President George Bush expressed opposition to the Armenian resolution
after Turkey’s Prime Minister Recep Tayypid Erdogan telephoned him to
complain about the measure coming up for a vote in a Congressional
committee. Bush feels the legislation would be "harmful" to U.S. ties
with Turkey, a White House spokesman said.

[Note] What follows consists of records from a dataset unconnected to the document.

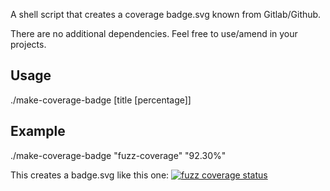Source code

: A shell script that creates a coverage badge.svg known from Gitlab/Github.

There are no additional dependencies. Feel free to use/amend in your projects.

Usage
-----

  ./make-coverage-badge [title [percentage]]

Example
-------

  ./make-coverage-badge "fuzz-coverage" "92.30%"

This creates a badge.svg like this one:
[![fuzz coverage status](https://libidn.gitlab.io/libidn2/fuzz-coverage/badge.svg)](https://libidn.gitlab.io/libidn2/fuzz-coverage)
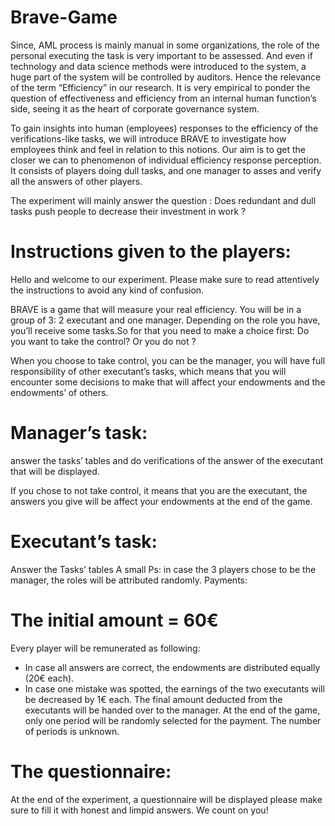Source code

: # Brave-Game
Since, AML process is mainly manual in some organizations, the role of the personal executing the task is very important to be assessed. And even if technology and data science methods were introduced to the system, a huge part of the system will be controlled by auditors. Hence the relevance of the term “Efficiency” in our research. It is very empirical to ponder the question of effectiveness and efficiency from an internal human function’s side, seeing it as the heart of corporate governance system.

To gain insights into human (employees) responses to the efficiency of the verifications-like tasks, we will introduce BRAVE to investigate how employees think and feel in relation to this notions. Our aim is to get the closer we can to phenomenon of individual efficiency response perception. It consists of players doing dull tasks, and one manager to asses and verify all the answers of other players.

The experiment will mainly answer the question : Does redundant and dull tasks push people to decrease their investment in work ?

# Instructions given to the players:
Hello and welcome to our experiment. Please make sure to read attentively the instructions to avoid
any kind of confusion.

BRAVE is a game that will measure your real efficiency. 
You will be in a group of 3: 2 executant and one manager. 
Depending on the role you have, you’ll receive some tasks.So for that you need to make a choice first: Do you want to take the control? Or you do not ?

When you choose to take control, you can be the manager, you will have full responsibility of other executant’s tasks, which means that you will encounter some decisions to make that will affect your endowments and the endowments’ of others.

# Manager’s task: 
answer the tasks’ tables and do verifications of the answer of the executant that will be displayed.

If you chose to not take control, it means that you are the executant, the answers you give will be
affect your endowments at the end of the game.
# Executant’s task:
Answer the Tasks’ tables
A small Ps: in case the 3 players chose to be the manager, the roles will be attributed randomly.
Payments:

# The initial amount = 60€
Every player will be remunerated as following:
- In case all answers are correct, the endowments are distributed equally (20€ each).
- In case one mistake was spotted, the earnings of the two executants will be decreased by 1€ each.
The final amount deducted from the executants will be handed over to the manager.
At the end of the game, only one period will be randomly selected for the payment. The number of
periods is unknown.

# The questionnaire:
At the end of the experiment, a questionnaire will be displayed please make sure to fill it with
honest and limpid answers. We count on you!
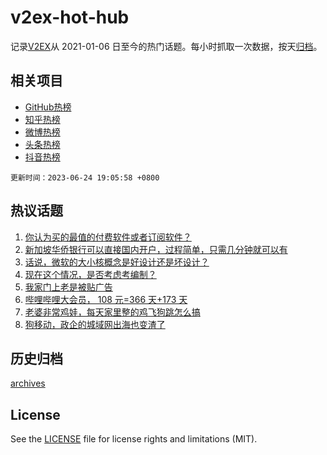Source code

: # v2ex-hot-hub

 记录[V2EX](https://www.v2ex.com/)从 2021-01-06 日至今的热门话题。每小时抓取一次数据，按天[归档](archives)。
 
 ## 相关项目

- [GitHub热榜](https://github.com/lonnyzhang423/github-hot-hub)
- [知乎热榜](https://github.com/lonnyzhang423/zhihu-hot-hub)
- [微博热榜](https://github.com/lonnyzhang423/weibo-hot-hub)
- [头条热榜](https://github.com/lonnyzhang423/toutiao-hot-hub)
- [抖音热榜](https://github.com/lonnyzhang423/douyin-hot-hub)


 `更新时间：2023-06-24 19:05:58 +0800`

## 热议话题

1. [你认为买的最值的付费软件或者订阅软件？](https://www.v2ex.com/t/951081)
1. [新加坡华侨银行可以直接国内开户，过程简单，只需几分钟就可以有](https://www.v2ex.com/t/951126)
1. [话说，微软的大小核概念是好设计还是坏设计？](https://www.v2ex.com/t/951087)
1. [现在这个情况，是否考虑考编制？](https://www.v2ex.com/t/951172)
1. [我家门上老是被贴广告](https://www.v2ex.com/t/951137)
1. [哔哩哔哩大会员， 108 元=366 天+173 天](https://www.v2ex.com/t/951140)
1. [老婆非常鸡娃，每天家里整的鸡飞狗跳怎么搞](https://www.v2ex.com/t/951211)
1. [狗移动，政企的城域网出海也变渣了](https://www.v2ex.com/t/951098)

## 历史归档

[archives](archives)

## License

See the [LICENSE](LICENSE) file for license rights and limitations (MIT).
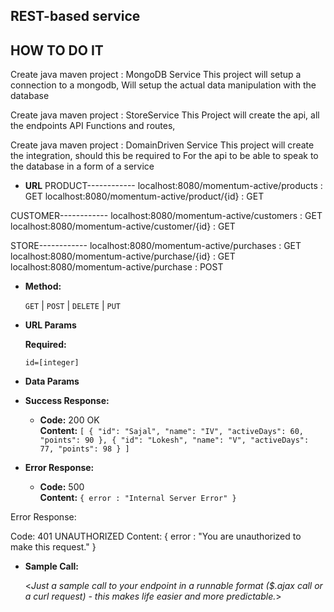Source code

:**REST-based service**
----------------------------------------------------------
  HOW TO DO IT
-----------------------------------------------------------

Create java maven project : MongoDB Service
This project will setup a connection to a mongodb,
Will setup the actual data manipulation with the database

Create java maven project : StoreService
This Project will create the api, all the endpoints
API Functions and routes, 

Create java maven project : DomainDriven Service
This project will create the integration, should this be required to 
For the api to be able to speak to the database in a form of a service

* **URL**
PRODUCT------------
localhost:8080/momentum-active/products : GET
localhost:8080/momentum-active/product/{id} : GET 

CUSTOMER------------
localhost:8080/momentum-active/customers : GET
localhost:8080/momentum-active/customer/{id} : GET 

STORE------------
localhost:8080/momentum-active/purchases : GET
localhost:8080/momentum-active/purchase/{id} : GET 
localhost:8080/momentum-active/purchase : POST

* **Method:**
  
  `GET` | `POST` | `DELETE` | `PUT`
  
*  **URL Params**


   **Required:**
 
   `id=[integer]`
   
* **Data Params**



* **Success Response:**


  * **Code:** 200 OK <br />
    **Content:** `[
    {
        "id": "Sajal",
        "name": "IV",
        "activeDays": 60,
        "points": 90
    },
    {
        "id": "Lokesh",
        "name": "V",
        "activeDays": 77,
        "points": 98
    }
]`
 
* **Error Response:**

  * **Code:** 500 <br />
    **Content:** `{ error : "Internal Server Error" }`

 Error Response:

Code: 401 UNAUTHORIZED
Content: { error : "You are unauthorized to make this request." }

* **Sample Call:**

  <_Just a sample call to your endpoint in a runnable format ($.ajax call or a curl request) - this makes life easier and more predictable._> 


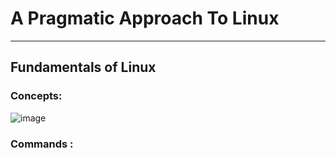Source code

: # A Pragmatic Approach To Linux 
-----------------------------------------------------------------------------------------------------------------------------------
## Fundamentals of Linux

### Concepts:
![image](https://user-images.githubusercontent.com/116474264/230573316-8b1eeec2-518f-4585-b20e-2d360589b02d.png)


### Commands :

The controversy with the Armenians has driven a deep wedge between
the ADL and other Jewish groups, many of whose leaders rushed to the
side of the Armenians. The ADL’s New England director, Andrew Tarsy,
was fired for condemning Foxman’s stand as a "morally indefensible
position" that amounted to fighting Holocaust denial while passing on
denying the genocide of another group. Tarsy has since been
reinstated as part of the national ADL’s efforts to gather more
Jewish support for its position, as well as heal the rift with the
Armenians.
Amid the objections of Jewish leaders in Boston to the ADL’s stand,
many seem equally disturbed by the possible repercussions a boycott
could have for the group’s anti-bigotry program. Many of these
leaders are concerned that the ADL’s position could boomerang against
the Jewish community at some point. "I totally understand, as an
American Jew, that nothing would be worse than someone saying the
Holocaust didn’t happen," said Nancy Kaufman, executive director of
the Jewish Community Relations Council of Greater Boston, an advocate
of recognizing the genocide against Armenians, in remarks published
in the Boston Globe.
Turkey raised its voice when Foxman, in an unsuccessful bid to
reconcile with the Armenians, issued a statement in August
acknowledging for the first time that the ADL indeed viewed the
killings of Armenians in Turkey some 90 years ago as a crime
"tantamount to genocide." But the ADL’s statement also antagonized
the Armenian community by making clear that the organization
continued to object to the proposed resolution, saying efforts to
have the U.S. Congress decide the Turkish-Armenian dispute would be
"counterproductive."
Ankara has long denied that Turkey slaughtered Armenians,
acknowledging only that many were deported during the World War I era
and saying that those who were expelled were security threats to
their country. Turkey’s president called Israeli President Shimon
Peres to complain about Foxman’s statement, and Israel’s Ambassador
to Ankara, Pinhas Avivi, also took heat from the Turkish Foreign
Ministry. Avivi responded that Israel was "not taking sides" in the
dispute.
Turkey also appealed directly to the ADL, as well as to more than a
dozen other pro-Israel groups, in a meeting between representatives
of these groups and Turkish Prime Minister Erdogan at the United
Nations in late September. Erdogan told the groups he expected their
continued support, the Turkish newspaper Zaman reported. Foxman
assured the Turkish minister he would not back down on the ADL’s
objections to the proposed resolution, the newspaper said.
Barsamian, the Armenian-American spokesman, said there would be a
temporary "cooling-off period" pending the ADL’s next decision on the
issue at a meeting scheduled for November. He accused Foxman of
"placating the Turks" and "putting practicality above morality." But,
Barsamian added, "eventually, I think, morality has to win out."